• Exercise objective:
How many lines in the material below contain the word "true"? Write only the number.

┄┄┄┄┄┄┄┄┄┄

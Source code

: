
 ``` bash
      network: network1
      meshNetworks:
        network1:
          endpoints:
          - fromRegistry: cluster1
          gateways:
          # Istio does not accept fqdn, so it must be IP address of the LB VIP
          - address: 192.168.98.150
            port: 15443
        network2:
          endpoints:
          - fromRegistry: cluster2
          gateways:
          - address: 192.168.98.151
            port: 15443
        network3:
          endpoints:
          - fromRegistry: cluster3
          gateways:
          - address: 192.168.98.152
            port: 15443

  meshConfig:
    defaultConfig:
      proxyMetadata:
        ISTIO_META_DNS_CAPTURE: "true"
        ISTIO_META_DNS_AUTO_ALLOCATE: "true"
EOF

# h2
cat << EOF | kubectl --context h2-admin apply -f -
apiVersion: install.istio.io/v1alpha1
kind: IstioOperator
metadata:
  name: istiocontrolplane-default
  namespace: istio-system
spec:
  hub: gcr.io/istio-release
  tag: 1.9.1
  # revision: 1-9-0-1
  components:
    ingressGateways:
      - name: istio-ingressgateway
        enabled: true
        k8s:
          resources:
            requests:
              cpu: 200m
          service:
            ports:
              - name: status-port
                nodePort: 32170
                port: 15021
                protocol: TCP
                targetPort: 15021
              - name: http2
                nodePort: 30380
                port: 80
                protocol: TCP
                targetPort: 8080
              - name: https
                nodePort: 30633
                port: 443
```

┄┄┄┄┄┄┄┄┄┄

• Response to this task:
3